Михаил Гефтер. «Третьего тысячелетия не будет». Отрывки из книги

Михаил Гефтер размышляет, почему Сталина не убили свои, кого он помнил и как баловал академиков

Inside 28.11.2014 // 3 866

Из рассказов про Сталина

1. Почему его никто не убил? Люди 1937-го года. Незаметное исчезновение выбора

Г.П.: У каждого поколения есть в детстве свой дурацкий вопрос. Дети 70-х интересовались, какает ли дедушка Ленин. А у нас, родившихся в последние годы жизни вождя и пошедших в школу при Спутнике, детский вопрос был такой: как злой Сталин дожил до 1953 года — почему никто из вас, взрослых, вовремя его не убил?

М.Г.: Тайна 1937 года — отсутствие противодействия. Почему не нашлось тираноубийцы? Знаю со слов тещи Фриновского — помнишь такого? Заместитель Ежова. После нарком военно-морского флота, затем был расстрелян. Она рассказывала, как в разгар террора к ним приходил Ежов. Минуя калитку, в полубезумном состоянии перелез через забор. И она, готовя чай, слышала из кухни, как Ежов говорил Фриновскому: его надо убрать.

А еще к этому вот рассказ однокурсника, недавно умершего Вадика Фельдмана. Его отец был замнаркома НКВД по кадрам, должность была такая — представитель ЦК ВКПб в НКВД. Он ведал там кадрами и от ЦК надсматривал.

В 1937 году Вадим свое получил и замолчал надолго. Лет 10 назад мы с ним повидались, и он все рассказывал мне, будто на исповеди.
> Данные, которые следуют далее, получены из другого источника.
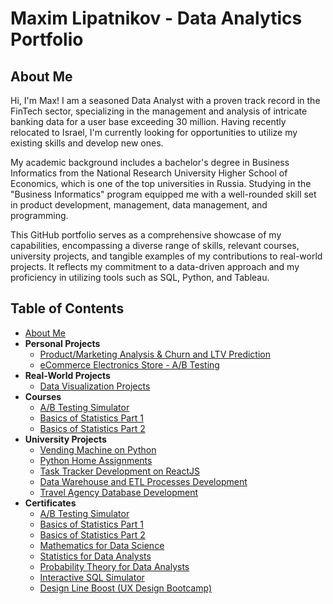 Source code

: # Maxim Lipatnikov - Data Analytics Portfolio

## About Me

Hi, I'm Max! I am a seasoned Data Analyst with a proven track record in the FinTech sector, specializing in the management and analysis of intricate banking data for a user base exceeding 30 million. Having recently relocated to Israel, I'm currently looking for opportunities to utilize my existing skills and develop new ones.

My academic background includes a bachelor's degree in Business Informatics from the National Research University Higher School of Economics, which is one of the top universities in Russia. Studying in the "Business Informatics" program equipped me with a well-rounded skill set in product development, management, data management, and programming.

This GitHub portfolio serves as a comprehensive showcase of my capabilities, encompassing a diverse range of skills, relevant courses, university projects, and tangible examples of my contributions to real-world projects. It reflects my commitment to a data-driven approach and my proficiency in utilizing tools such as SQL, Python, and Tableau.

## Table of Contents
- [About Me](#about-me)
- **Personal Projects**
  - [Product/Marketing Analysis & Churn and LTV Prediction](https://github.com/maxim-lipatnikov/marketing-data-etl)
  - [eCommerce Electronics Store - A/B Testing](https://github.com/maxim-lipatnikov/ecommerce-abtesting)
- **Real-World Projects**
  - [Data Visualization Projects](https://github.com/maxim-lipatnikov/data-visualization-projects)
- **Courses**
  - [A/B Testing Simulator](https://github.com/maxim-lipatnikov/ab-testing-simulator-karpov)
  - [Basics of Statistics Part 1](https://github.com/maxim-lipatnikov/basics-of-statistics-part-1)
  - [Basics of Statistics Part 2](https://github.com/maxim-lipatnikov/basics-of-statistics-part-2)
- **University Projects**
  - [Vending Machine on Python](https://github.com/maxim-lipatnikov/vending-machine-python)
  - [Python Home Assignments](https://github.com/maxim-lipatnikov/python-homework-tasks)
  - [Task Tracker Development on ReactJS](https://github.com/maxim-lipatnikov/task-tracker-reactjs)
  - [Data Warehouse and ETL Processes Development](https://github.com/maxim-lipatnikov/youtube-etl)
  - [Travel Agency Database Development](https://github.com/maxim-lipatnikov/travel-agency-database-development)
- **Certificates**
  - [A/B Testing Simulator](https://drive.google.com/file/d/1E-kwexyazY-bl1qTFrCBBsN0Gh3mZK47/view?usp=drive_link)
  - [Basics of Statistics Part 1](https://drive.google.com/file/d/1bnp4mU4NdE-HFrLlAYvqqQqtKrgxq2nh/view?usp=drive_link)
  - [Basics of Statistics Part 2](https://drive.google.com/file/d/1cSbMIunAmNtn7BoVoL7hoDmpjQRcg8Gf/view?usp=drive_link)
  - [Mathematics for Data Science](https://drive.google.com/file/d/196RHUtV6u-7O7uhw0xopC3EZ7G2fbNon/view?usp=drive_link)
  - [Statistics for Data Analysts](https://drive.google.com/file/d/1U_8Ej1lMKsjWgJGCszwl5IarFerm-yJg/view?usp=drive_link)
  - [Probability Theory for Data Analysts](https://drive.google.com/file/d/1G_qtTjsA_svGO3AxGL6HjLL03QR7fF7N/view?usp=drive_link)
  - [Interactive SQL Simulator](https://drive.google.com/file/d/1raxsWwIZt_CnUqTm1vcMXbNIyNaWT1b5/view?usp=drive_link)
  - [Design Line Boost (UX Design Bootcamp)](https://drive.google.com/file/d/1x3DtQU-2auoH1z57QHa_gDrumRQpOZlr/view?usp=drive_link)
Почему-то хотел, чтобы я знал это и запомнил. Среди прочего такую сценку. Они жили в ведомственном особняке, и вот, говорит Вадим, рано утром я перед университетом сижу, пью чай, читаю газету — доклад Сталина на февральско-мартовском пленуме 1937 года. Отец только пришел с работы, принял душ. Проходит через комнату, я ему: правда, хороший доклад у Сталина? Отец встал, долго молча на меня глядя, а потом только: нет, Вадик. И ушел к себе.

Но я не про это. Август 1937 года, в Тушино парад авиации. Вадима очень туда тянет, и отец говорит: что, посмотреть хочешь? — Да, но только если с товарищем. И отец приносит два пропуска! Двум молодым людям, одного из которых вообще не знает, он выписывает пропуск на правительственную трибуну. Стоим мы там, рассказывает Вадик, рядом Сталин и вожди, включая Ежова, — подходят к столу с закусками, пьют. Друг ему говорит: давай и мы поедим. Они поели. Конечно, соответствующие ребята охраны на них поглядывали, но, видимо, принимали тоже за соответствующих парней.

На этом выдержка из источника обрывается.